Classroom birthday parties and homemade cookies may soon be as rare as pencil boxes in the region’s elementary schools, as more districts move to ban outside food.
Parents have generally supported the ban, citing concern over food allergies and the difficulty of knowing for certain what ingredients baked goods brought in from home may contain.
“The `no food’ policy gives us consistency across the elementary schools, said Cathy Berni, a Milford parent. “The way it had been, some schools let you bring things in and others didn’t.”
Superintendent Elizabeth Feser said the principals of Milford’s nine elementary schools met over the summer and agreed to the ban. “We’ve seen an increase in serious food allergies among children, and this is a way to make sure that everyone is safe,” she said.
School districts have had “peanut-free” tables in the cafeteria for many years, said Genevieve Salvatore, spokeswoman for the state Food Allergy and Anaphylaxis Network, but that measure alone isn’t enough.
“Little kids are notorious for not being overly concerned with personal cleanliness,” the Milford mother said. “They may eat their peanut butter and jelly sandwich at a separate table, but then they will touch doorknobs, bathroom faucets and drinking fountains, and it only takes a tiny bit of contact with peanuts to cause some kids serious problems.”
Anaphylaxis is a severe allergic response that can cause difficulty breathing, a swollen throat and glands, hives and rashes and an unsafe drop in blood pressure. In rare cases it can lead to death. About 300,000 emergency room visits each year are due to allergic reactions, according to the Centers for Disease Control and Prevention in Atlanta.
The most common food allergies among children are milk, eggs, peanuts, soybeans, shellfish and tree nuts, according to the FAAN website. Peanut allergies in particular are on the increase, according to FAAN.

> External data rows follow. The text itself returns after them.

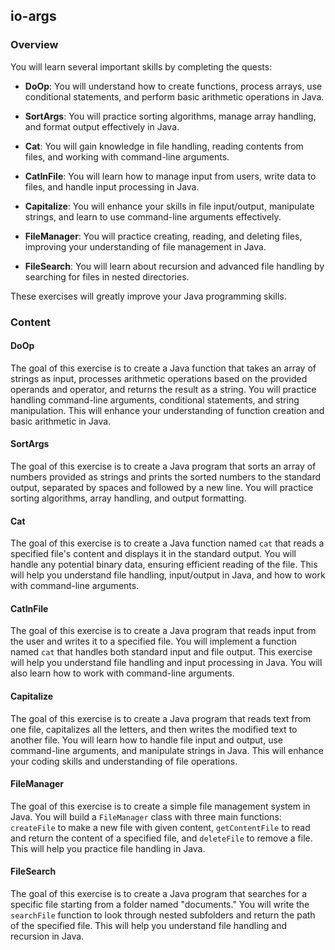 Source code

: ## io-args

### Overview

You will learn several important skills by completing the quests:

- **DoOp**: You will understand how to create functions, process arrays, use
  conditional statements, and perform basic arithmetic operations in Java.

- **SortArgs**: You will practice sorting algorithms, manage array handling, and
  format output effectively in Java.

- **Cat**: You will gain knowledge in file handling, reading contents from
  files, and working with command-line arguments.

- **CatInFile**: You will learn how to manage input from users, write data to
  files, and handle input processing in Java.

- **Capitalize**: You will enhance your skills in file input/output, manipulate
  strings, and learn to use command-line arguments effectively.

- **FileManager**: You will practice creating, reading, and deleting files,
  improving your understanding of file management in Java.

- **FileSearch**: You will learn about recursion and advanced file handling by
  searching for files in nested directories.

These exercises will greatly improve your Java programming skills.

### Content

#### DoOp

The goal of this exercise is to create a Java function that takes an array of
strings as input, processes arithmetic operations based on the provided operands
and operator, and returns the result as a string. You will practice handling
command-line arguments, conditional statements, and string manipulation. This
will enhance your understanding of function creation and basic arithmetic in
Java.

#### SortArgs

The goal of this exercise is to create a Java program that sorts an array of
numbers provided as strings and prints the sorted numbers to the standard
output, separated by spaces and followed by a new line. You will practice
sorting algorithms, array handling, and output formatting.

#### Cat

The goal of this exercise is to create a Java function named `cat` that reads a
specified file's content and displays it in the standard output. You will handle
any potential binary data, ensuring efficient reading of the file. This will
help you understand file handling, input/output in Java, and how to work with
command-line arguments.

#### CatInFile

The goal of this exercise is to create a Java program that reads input from the
user and writes it to a specified file. You will implement a function named
`cat` that handles both standard input and file output. This exercise will help
you understand file handling and input processing in Java. You will also learn
how to work with command-line arguments.

#### Capitalize

The goal of this exercise is to create a Java program that reads text from one
file, capitalizes all the letters, and then writes the modified text to another
file. You will learn how to handle file input and output, use command-line
arguments, and manipulate strings in Java. This will enhance your coding skills
and understanding of file operations.

#### FileManager

The goal of this exercise is to create a simple file management system in Java.
You will build a `FileManager` class with three main functions: `createFile` to
make a new file with given content, `getContentFile` to read and return the
content of a specified file, and `deleteFile` to remove a file. This will help
you practice file handling in Java.

#### FileSearch

The goal of this exercise is to create a Java program that searches for a
specific file starting from a folder named "documents." You will write the
`searchFile` function to look through nested subfolders and return the path of
the specified file. This will help you understand file handling and recursion in
Java.
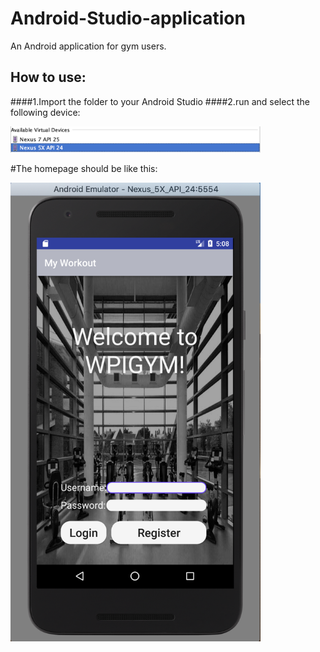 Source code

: # Android-Studio-application
An Android application for gym users.

## How to use:

####1.Import the folder to your Android Studio
####2.run and select the following device:
<div align=left>
<img src="https://github.com/GuanchengYao/Android-Studio-application/blob/master/img-folder/device.png" width="400"/>
</div>

#The homepage should be like this:
<div align=left>
<img src="https://github.com/GuanchengYao/Android-Studio-application/blob/master/img-folder/screenshot.png" width="400"/>
</div>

Salvatore said while her son’s private school allows some outside food, she prefers that her son pick a treat from a snack box she leaves with his teacher.
“It’s very important, too, that kids not feel left out,” she said.
Bridgeport’s public schools have also banned homemade treats for classroom parties, said Korene Garcia, head of the Bridgeport PTA Council. “But what parents can do is bring in store-bought and packaged food, where all of the ingredients are listed,” she said.
Stratford schools took the same step several years ago, Superintendent Irene Cornish said.
“We acted out of concern; so many students have allergies,” Cornish said. “But we also want to encourage students to eat in a more healthy manner.”